Start of RECORDED DATA

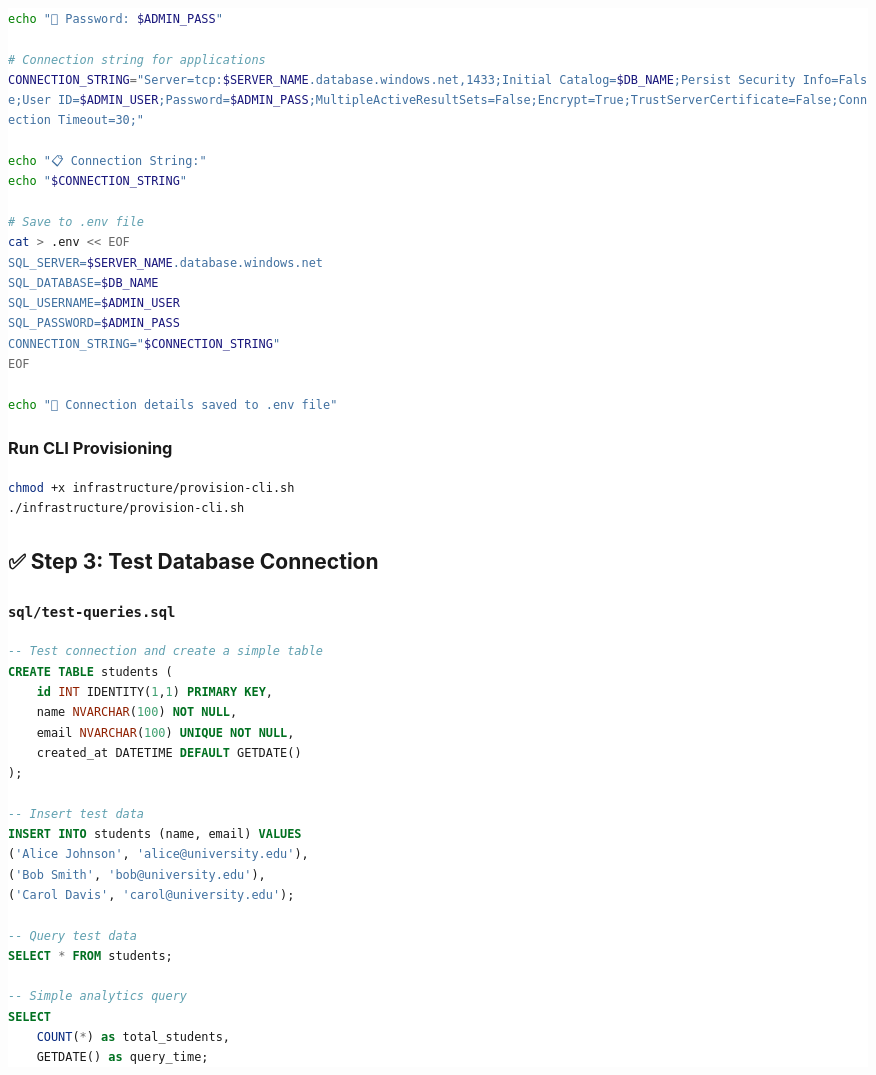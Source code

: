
 ```bash
echo "🔑 Password: $ADMIN_PASS"

# Connection string for applications
CONNECTION_STRING="Server=tcp:$SERVER_NAME.database.windows.net,1433;Initial Catalog=$DB_NAME;Persist Security Info=False;User ID=$ADMIN_USER;Password=$ADMIN_PASS;MultipleActiveResultSets=False;Encrypt=True;TrustServerCertificate=False;Connection Timeout=30;"

echo "📋 Connection String:"
echo "$CONNECTION_STRING"

# Save to .env file
cat > .env << EOF
SQL_SERVER=$SERVER_NAME.database.windows.net
SQL_DATABASE=$DB_NAME
SQL_USERNAME=$ADMIN_USER
SQL_PASSWORD=$ADMIN_PASS
CONNECTION_STRING="$CONNECTION_STRING"
EOF

echo "💾 Connection details saved to .env file"
```

### Run CLI Provisioning
```bash
chmod +x infrastructure/provision-cli.sh
./infrastructure/provision-cli.sh
```

## ✅ Step 3: Test Database Connection

### `sql/test-queries.sql`
```sql
-- Test connection and create a simple table
CREATE TABLE students (
    id INT IDENTITY(1,1) PRIMARY KEY,
    name NVARCHAR(100) NOT NULL,
    email NVARCHAR(100) UNIQUE NOT NULL,
    created_at DATETIME DEFAULT GETDATE()
);

-- Insert test data
INSERT INTO students (name, email) VALUES
('Alice Johnson', 'alice@university.edu'),
('Bob Smith', 'bob@university.edu'),
('Carol Davis', 'carol@university.edu');

-- Query test data
SELECT * FROM students;

-- Simple analytics query
SELECT 
    COUNT(*) as total_students,
    GETDATE() as query_time;
```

End of RECORDED DATA

Leave the images aside and transcribe all entries exactly.

Source code

:
 ```bash
echo "🔑 Password: $ADMIN_PASS"

# Connection string for applications
CONNECTION_STRING="Server=tcp:$SERVER_NAME.database.windows.net,1433;Initial Catalog=$DB_NAME;Persist Security Info=False;User ID=$ADMIN_USER;Password=$ADMIN_PASS;MultipleActiveResultSets=False;Encrypt=True;TrustServerCertificate=False;Connection Timeout=30;"

echo "📋 Connection String:"
echo "$CONNECTION_STRING"

# Save to .env file
cat > .env << EOF
SQL_SERVER=$SERVER_NAME.database.windows.net
SQL_DATABASE=$DB_NAME
SQL_USERNAME=$ADMIN_USER
SQL_PASSWORD=$ADMIN_PASS
CONNECTION_STRING="$CONNECTION_STRING"
EOF

echo "💾 Connection details saved to .env file"
```

### Run CLI Provisioning
```bash
chmod +x infrastructure/provision-cli.sh
./infrastructure/provision-cli.sh
```

## ✅ Step 3: Test Database Connection

### `sql/test-queries.sql`
```sql
-- Test connection and create a simple table
CREATE TABLE students (
    id INT IDENTITY(1,1) PRIMARY KEY,
    name NVARCHAR(100) NOT NULL,
    email NVARCHAR(100) UNIQUE NOT NULL,
    created_at DATETIME DEFAULT GETDATE()
);

-- Insert test data
INSERT INTO students (name, email) VALUES
('Alice Johnson', 'alice@university.edu'),
('Bob Smith', 'bob@university.edu'),
('Carol Davis', 'carol@university.edu');

-- Query test data
SELECT * FROM students;

-- Simple analytics query
SELECT 
    COUNT(*) as total_students,
    GETDATE() as query_time;
```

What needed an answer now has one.